In March, the DFL-controlled House proposed reducing Dayton’s increase by $150 million, which drew sharp criticism from health care groups.
Rep. Jim Abeler, R-Anoka, who serves on the Health and Human Services Finance Committee, was disappointed with the proposed reductions.
“No one saw that coming,” he said. “I hope that they stick with what the governor has proposed. That could save some kids’ lives.”
Legislators also proposed a bill that asks Minnesota colleges, including the University, to meet with mental health professionals, advocates and providers at an educational summit before 2015 to discuss improving training for mental health professionals and increasing the number of culturally diverse workers in Minnesota.

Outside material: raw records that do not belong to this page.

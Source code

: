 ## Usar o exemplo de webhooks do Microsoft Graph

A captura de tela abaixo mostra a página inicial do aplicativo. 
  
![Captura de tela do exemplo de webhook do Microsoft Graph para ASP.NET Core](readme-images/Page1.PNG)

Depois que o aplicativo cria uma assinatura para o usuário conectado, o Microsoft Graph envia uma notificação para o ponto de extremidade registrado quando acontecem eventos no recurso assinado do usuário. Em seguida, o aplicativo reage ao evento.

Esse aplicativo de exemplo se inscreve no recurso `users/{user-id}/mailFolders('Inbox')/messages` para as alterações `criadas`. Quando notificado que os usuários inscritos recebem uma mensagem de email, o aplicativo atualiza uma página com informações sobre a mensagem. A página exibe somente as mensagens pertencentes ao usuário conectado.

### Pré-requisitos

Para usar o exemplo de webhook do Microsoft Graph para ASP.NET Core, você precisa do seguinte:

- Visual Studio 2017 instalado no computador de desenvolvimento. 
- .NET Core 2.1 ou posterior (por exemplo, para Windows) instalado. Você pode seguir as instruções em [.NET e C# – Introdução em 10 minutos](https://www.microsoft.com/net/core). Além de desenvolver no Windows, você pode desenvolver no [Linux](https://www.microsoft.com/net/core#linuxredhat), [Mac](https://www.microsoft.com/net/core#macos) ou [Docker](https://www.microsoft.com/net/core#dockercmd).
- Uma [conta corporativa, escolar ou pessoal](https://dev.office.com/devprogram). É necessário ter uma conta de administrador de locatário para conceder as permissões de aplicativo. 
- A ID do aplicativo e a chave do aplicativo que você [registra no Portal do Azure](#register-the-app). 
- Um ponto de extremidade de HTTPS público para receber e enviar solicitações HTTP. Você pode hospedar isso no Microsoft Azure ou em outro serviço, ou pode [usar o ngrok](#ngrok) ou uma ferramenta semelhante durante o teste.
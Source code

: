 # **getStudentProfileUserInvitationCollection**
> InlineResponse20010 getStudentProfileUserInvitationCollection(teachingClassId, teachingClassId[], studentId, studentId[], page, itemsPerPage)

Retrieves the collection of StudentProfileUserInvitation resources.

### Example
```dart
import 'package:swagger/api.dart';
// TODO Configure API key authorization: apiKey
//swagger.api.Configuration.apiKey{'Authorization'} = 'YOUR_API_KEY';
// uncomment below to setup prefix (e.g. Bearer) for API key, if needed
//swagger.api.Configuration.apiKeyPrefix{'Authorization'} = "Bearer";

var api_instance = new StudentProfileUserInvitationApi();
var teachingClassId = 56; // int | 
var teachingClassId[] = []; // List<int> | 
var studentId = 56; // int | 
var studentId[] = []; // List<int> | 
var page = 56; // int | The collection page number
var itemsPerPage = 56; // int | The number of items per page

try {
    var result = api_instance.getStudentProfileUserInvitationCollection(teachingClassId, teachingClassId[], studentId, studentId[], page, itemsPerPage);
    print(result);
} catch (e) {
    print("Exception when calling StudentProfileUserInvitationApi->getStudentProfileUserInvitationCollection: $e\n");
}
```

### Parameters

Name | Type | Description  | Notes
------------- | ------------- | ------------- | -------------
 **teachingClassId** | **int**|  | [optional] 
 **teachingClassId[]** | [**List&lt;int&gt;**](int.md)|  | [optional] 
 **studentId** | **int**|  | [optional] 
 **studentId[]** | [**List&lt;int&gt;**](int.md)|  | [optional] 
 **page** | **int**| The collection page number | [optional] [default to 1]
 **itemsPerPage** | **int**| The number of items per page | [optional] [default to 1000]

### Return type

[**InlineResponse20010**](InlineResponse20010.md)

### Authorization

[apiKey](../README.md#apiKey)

Sen. Greg Clausen, DFL-Apple Valley, who proposed the bill, said it’s necessary for mental health professionals to meet with schools that will be training future therapists and psychiatrists.
Tuesday, the Senate Higher Education and Workforce Development Committee appropriated $50,000 for the summit.
Legislators have been focusing resources on school-age children, but mental health care availability is generally worse for adults, according to Sue Abderholden, the executive director of NAMI Minnesota.
Compared to the national average, Minnesota has 33 percent fewer psychiatrists per capita, according to a 2007 report from the Minnesota Psychiatric Society.
“The thing to take into consideration is that we don’t have enough mental health professionals — period — in the state of Minnesota,” she said. “Everybody waits, no matter where you are, no matter how great your insurance is.”
Dr. Charles Schulz, head of the University psychiatry department, said Minnesota could improve mental health resources across the state.
“For adult psychiatry, we rank 24th out of the 50 states in the number of psychiatrists for our population and 26th for child and adolescent psychiatry,” Schulz said. “We’re smack dab in the middle. I don’t think that’s a good goal.”
At Boynton, students can see a therapist up to 11 times in 12 months.
Michele Sullivan, a Boynton psychiatric social worker, said she refers students seeking more frequent visits, who need to be seen by a specialist or are at the bottom of a long Boynton waiting list, to other metro mental health clinics.
But in the past decade, she said her job has become more difficult as more practices have developed waiting lists or are no longer able to accommodate new patients.
“It has to be really frustrating to be a receptionist at one of those places, just saying ‘No, we don’t have any openings,’” Sullivan said. “I would just switch myself to voicemail at that point.”
The invisible barrier
Weeks-long waitlists and a shortage of resources can deter a student seeking mental health help, but the stigma surrounding mental health can serve as a larger, more unseen barrier to even more students.
“They might be labeled as someone who is ‘crazy’ or has problems, but like everybody else, it’s normal to deal with issues in life,” said psychology senior Christopher Luhmann, a member of the Provost’s Committee on Student Mental Health.
People often see mental health differently than issues with physical health, said Mariel Lougee, a second-year medical student and president of the University’s Psychiatry Interest Group.
“It’s a lot easier to say you’re going to the doctor’s because you have the flu than because you’re struggling with depression,” she said.
Christenson, Boynton’s chief medical officer, said while crisis help for mental health is readily available, non-emergency care is not.
“Most people can get in with their family practice doctor or one of their colleagues within a day or two,” he said, “but I have never known that to be the case with psychiatry.”
Looking back on her freshman year, Hughes-Morrison believes things could’ve been different.
Had she seen a therapist sooner, she said, she could have stayed in school and likely graduated this spring.
But she’s still two semesters shy.
“Because I wasn’t able to get help quickly enough, I have to add an entire year to my college experience,” she said. “My whole life is set back a year.”